### Aim of the task:
Your answer needs to include each line of the records in which the string "fuel" can be found.

# # # # # # #

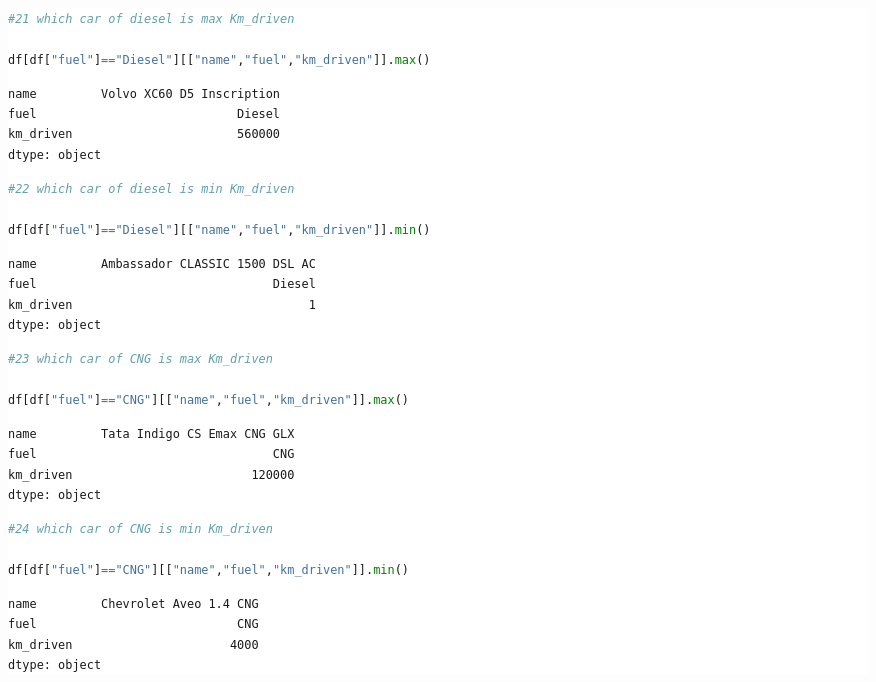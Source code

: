 


```python
#21 which car of diesel is max Km_driven

df[df["fuel"]=="Diesel"][["name","fuel","km_driven"]].max()

```




    name         Volvo XC60 D5 Inscription
    fuel                            Diesel
    km_driven                       560000
    dtype: object




```python
#22 which car of diesel is min Km_driven

df[df["fuel"]=="Diesel"][["name","fuel","km_driven"]].min()

```




    name         Ambassador CLASSIC 1500 DSL AC
    fuel                                 Diesel
    km_driven                                 1
    dtype: object




```python
#23 which car of CNG is max Km_driven

df[df["fuel"]=="CNG"][["name","fuel","km_driven"]].max()

```




    name         Tata Indigo CS Emax CNG GLX
    fuel                                 CNG
    km_driven                         120000
    dtype: object




```python
#24 which car of CNG is min Km_driven

df[df["fuel"]=="CNG"][["name","fuel","km_driven"]].min()

```




    name         Chevrolet Aveo 1.4 CNG
    fuel                            CNG
    km_driven                      4000
    dtype: object




```python

```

# # # # # # #

### Answer section:
df[df["fuel"]=="Diesel"][["name","fuel","km_driven"]].max()
    fuel                            Diesel
df[df["fuel"]=="Diesel"][["name","fuel","km_driven"]].min()
    fuel                                 Diesel
df[df["fuel"]=="CNG"][["name","fuel","km_driven"]].max()
    fuel                                 CNG
df[df["fuel"]=="CNG"][["name","fuel","km_driven"]].min()
    fuel                            CNG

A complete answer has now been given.